Théoriquement, Vallée aurait passé ces derniers examens cette semaine en vue de sa collation des grades le 12 mai. Mais elle a réaménagé son horaire pour pouvoir participer à un autre évènement très spécial : la Coupe du monde de plongeon de Montréal, deuxième de trois étapes d’un nouveau circuit mis de l’avant par World Aquatics, la fédération internationale anciennement connue sous le nom de FINA.

La compétition se déroulera de vendredi à dimanche à la piscine du Parc olympique. Une « Team Mia » élargie y sera pour encourager la double médaillée mondiale. Au total, ils seront une trentaine : grands-parents, oncles et tantes, cousins, cousines…

« Certains ne m’ont jamais vue plonger », s’est enthousiasmée Vallée, qui n’a pas concouru dans sa province natale depuis cinq ans. « Je n’aurai jamais eu autant de soutien dans une compétition. Ça va être une sensation différente ! »

Athlète et étudiante

Formée au club de Pointe-Claire, Mia Vallée s’est distinguée sur la scène internationale en terminant sixième au 3 m aux Mondiaux juniors de 2016. Un an plus tard, elle a pris une pause de six mois pour s’offrir un « pas de recul » sur son sport. Elle aime mieux garder pour elle les détails de cette période difficile.

« J’aurais préféré ne pas vivre cela en tant que personne, mais je pense que c’est l’une des meilleures choses qui me soient arrivées. Sans ça, je ne serais pas ici à Miami, avec mon équipe et mon entraîneur Randy [Ableman], en train d’étudier la matière que j’adore. »

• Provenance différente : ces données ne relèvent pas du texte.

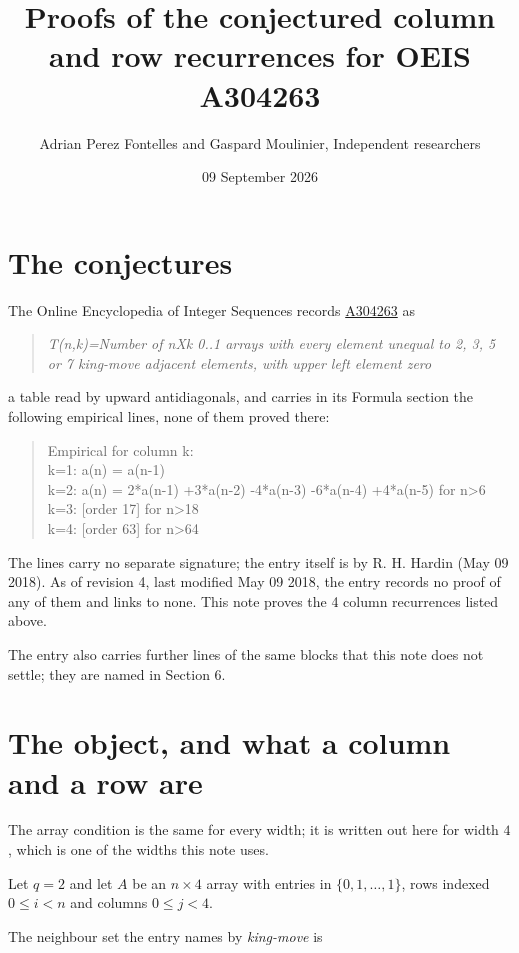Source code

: \documentclass[11pt]{article}
\title{Proofs of the conjectured column and row recurrences for OEIS A304263}
\author{Adrian Perez Fontelles and Gaspard Moulinier, Independent researchers}
\date{09 September 2026}
\theoremstyle{definition}
\begin{document}
\maketitle
\section{The conjectures}

The Online Encyclopedia of Integer Sequences records \href{https://oeis.org/A304263}{A304263} as

\begin{quote}\itshape T(n,k)=Number of nXk 0..1 arrays with every element unequal to 2, 3, 5 or 7 king-move adjacent elements, with upper left element zero\end{quote}

a table read by upward antidiagonals, and carries in its Formula section the following empirical lines, none of them proved there:

\begin{quote}\ttfamily Empirical for column k:\\
k=1: a(n) = a(n-1)\\k=2: a(n) = 2*a(n-1) +3*a(n-2) -4*a(n-3) -6*a(n-4) +4*a(n-5) for n>6\\k=3: [order 17] for n>18\\k=4: [order 63] for n>64\end{quote}

The lines carry no separate signature; the entry itself is by R. H. Hardin (May 09 2018). As of revision 4, last modified May 09 2018, the entry records no proof of any of them and links to none. This note proves the 4 column recurrences listed above.

The entry also carries further lines of the same blocks that this note does not settle; they are named in Section 6.

\section{The object, and what a column and a row are}

The array condition is the same for every width; it is written out here for width $4$, which is one of the widths this note uses.

Let $q = 2$ and let $A$ be an $n \times 4$ array with entries in $\{0,1,\dots,1\}$, rows indexed $0 \le i < n$ and columns $0 \le j < 4$.

The neighbour set the entry names by {\itshape king-move} is
\end{document}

PHOTO ANTOINE SAITO, FOURNIE PAR PLONGEON CANADA

Mia Vallée et Randy Ableman

Cette pause de plongeon à la fin de l’adolescence lui a fait réaliser qu’elle avait le droit de suivre les traces de certains collègues dans le système universitaire américain. « J’étais vraiment envieuse et je savais que c’était mal vu de partir aux États-Unis. »

Elle avait un peu fait une croix sur des ambitions olympiques qui, de toute façon, ne représentaient pas un absolu pour elle.

« L’école va toujours être la chose la plus importante. C’est le seul aspect de ma vie que je peux pleinement contrôler. J’ai toujours été bonne à l’école. Je ne dis pas que ce n’est pas difficile, mais ce n’est pas stressant. J’ai la motivation et l’organisation pour le faire. C’est très simple, mais difficile. »

Je sais comment trouver l’équilibre entre les études et le sport.

Mia Vallée

Son plus grand dilemme était le suivant : « Est-ce que je veux vraiment faire du plongeon ou je veux avoir une vie sociale ? C’est la question que je me suis posée plusieurs fois. »

A-t-elle trouvé la réponse ? « Moyennement… J’ai essayé de faire de mon mieux chaque jour à l’entraînement et en compétition. Mais dans ma tête, c’était : si je ne fais pas les Jeux olympiques, je ne fais pas les Jeux olympiques. »

Maintenant qu’une participation aux Jeux de Paris en 2024 est très réaliste, la vice-championne mondiale conserve la même attitude.

« Si un plongeon n’est pas parfait, je ne me dis pas : “Ah non, ce ne sera pas assez pour les Jeux.” C’est plutôt : “Je vais essayer de faire mieux la prochaine fois.” Honnêtement, ça fait vraiment la différence. Je me suis toujours dit : les Jeux olympiques, c’est deux semaines de ta vie. C’est une expérience comme une autre. À mon avis, ce sont les expériences que tu vis chaque jour qui sont importantes. »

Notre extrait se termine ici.